Another notable use case is to log console errors from the frontend - catch JS exceptions, accumulate them in some batch at your backend and send the batch to the Goral KV service.

Rules

Every service automatically creates a rules sheet (for some services reasonable defaults are provided) which allows you to set notifications (via configured messengers) on the data as it is collected. Datetime for rules is optional and is set only for default rules. You choose a log name (everything up to the first @ in a sheet title) and a key (a column header of a sheet), select a condition which is checked, and an action: either send info/warn/error message or skip the rule's match from any further rules processing.

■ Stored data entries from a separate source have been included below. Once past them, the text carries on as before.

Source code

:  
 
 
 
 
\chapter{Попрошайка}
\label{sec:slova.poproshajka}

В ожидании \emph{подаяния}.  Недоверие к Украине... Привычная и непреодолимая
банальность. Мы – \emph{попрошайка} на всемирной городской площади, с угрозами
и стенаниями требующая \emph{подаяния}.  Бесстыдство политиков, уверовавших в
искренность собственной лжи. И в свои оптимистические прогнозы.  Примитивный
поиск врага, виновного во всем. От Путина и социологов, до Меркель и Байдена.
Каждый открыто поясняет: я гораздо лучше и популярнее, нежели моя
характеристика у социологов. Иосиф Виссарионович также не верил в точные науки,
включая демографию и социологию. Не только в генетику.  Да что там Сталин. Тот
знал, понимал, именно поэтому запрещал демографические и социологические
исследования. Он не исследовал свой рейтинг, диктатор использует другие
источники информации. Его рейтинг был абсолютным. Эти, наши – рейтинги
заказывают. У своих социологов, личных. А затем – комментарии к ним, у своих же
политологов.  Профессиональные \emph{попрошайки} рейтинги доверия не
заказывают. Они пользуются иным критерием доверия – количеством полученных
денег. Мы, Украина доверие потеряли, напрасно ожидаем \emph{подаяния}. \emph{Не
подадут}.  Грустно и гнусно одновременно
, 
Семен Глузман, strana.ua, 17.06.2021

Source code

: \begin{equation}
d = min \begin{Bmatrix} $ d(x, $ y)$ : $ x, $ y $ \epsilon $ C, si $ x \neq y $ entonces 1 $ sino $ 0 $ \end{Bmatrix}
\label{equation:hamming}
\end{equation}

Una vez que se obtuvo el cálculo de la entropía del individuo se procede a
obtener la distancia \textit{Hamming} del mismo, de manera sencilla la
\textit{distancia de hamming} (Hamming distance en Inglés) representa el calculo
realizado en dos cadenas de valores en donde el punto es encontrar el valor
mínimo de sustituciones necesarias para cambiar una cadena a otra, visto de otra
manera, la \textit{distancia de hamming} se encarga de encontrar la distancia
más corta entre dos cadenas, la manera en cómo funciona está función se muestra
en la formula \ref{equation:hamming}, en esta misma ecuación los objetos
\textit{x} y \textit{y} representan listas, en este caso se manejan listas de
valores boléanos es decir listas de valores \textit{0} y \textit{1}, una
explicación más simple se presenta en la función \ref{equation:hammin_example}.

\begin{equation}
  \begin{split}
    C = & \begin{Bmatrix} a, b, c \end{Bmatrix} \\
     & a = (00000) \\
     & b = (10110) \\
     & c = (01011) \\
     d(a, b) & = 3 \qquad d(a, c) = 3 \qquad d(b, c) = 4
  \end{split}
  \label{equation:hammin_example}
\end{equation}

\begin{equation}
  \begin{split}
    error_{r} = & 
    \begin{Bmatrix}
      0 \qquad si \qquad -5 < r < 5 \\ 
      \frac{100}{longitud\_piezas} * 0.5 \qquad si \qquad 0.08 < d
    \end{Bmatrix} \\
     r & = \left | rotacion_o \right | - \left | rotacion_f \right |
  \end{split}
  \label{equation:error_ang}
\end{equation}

Rules are fetched from a rules sheet by every Goral service dynamically every 30-46 seconds (the period is jittered to prevent hitting the Google quota). By default warnings on rules update error are suppressed (to remove unnecessary messages noise). You can turn it on for a specific service with the setting:

messenger.send_rules_update_error = true

Recommended deployment

Goral follows a fail-fast approach - if something violates assumptions (marked with assert:), the safest thing is to panic and restart. It doesn't behave like that for recoverable errors, of course. For example, if Goral cannot send a message via messenger, it will try to message via General service notifications and its logs. And will continue working and collecting data. If it cannot connect to Google API, it will retry first.

For some services like healthcheck you may want to suppress sending of Google API errors with

messenger.send_google_append_error = false

to minimize unactionable notifications. Failure to append rows to a spreadsheet doesn't impact rules notifications and healthchecks as they are triggered before an append operation.

There is also a case of fatal errors (e.g. MissingToken error for Google API which usually means that system time has skewed). In that case only someone outside can help. And in case of such panics Goral first tries to notify you via a messenger configured for General service to let you know immediately.

Linux

So following Erlang's idea of supervision trees we recommend to run Goral as a systemd service under Linux for automatic restarts in case of panics and other issues.

  1. Install Goral
  2. Make it system-wide available as an executable
sudo mv goral /usr/local/bin/goral
  1. An example systemd configuration (can be created with sudo systemctl edit --force --full goral.service):
[Unit]
Description=Goral observability daemon
After=network.target
StartLimitIntervalSec=0

[Service]
Type=simple
ExecStart=/usr/local/bin/goral -c /etc/goral.toml --id myhost
Restart=always
User=myuser

[Install]
WantedBy=multi-user.target

Note: User=myuser will limit top_open_files for System to processes only under myuser. So if you monitor open file descriptors of some process, make sure to run both it and Goral under the same user.

  1. Create a service account file (e.g. at /etc/goral_service_account.json) and a config file /etc/goral.toml
  2. Enable for restart after boot sudo systemctl enable goral
  3. Start the service sudo systemctl start goral

Then to check errors in Goral's log (if any error is reported via a messenger):

sudo journalctl --no-pager -u goral -g ERROR

If you plan to use System service then you should not containerize Goral to get the actual system data. Goral implements a graceful shutdown (its duration is configured) for SIGINT (Ctrl+C) and SIGTERM signals to safely send all the data in process to the permanent spreadsheet storage.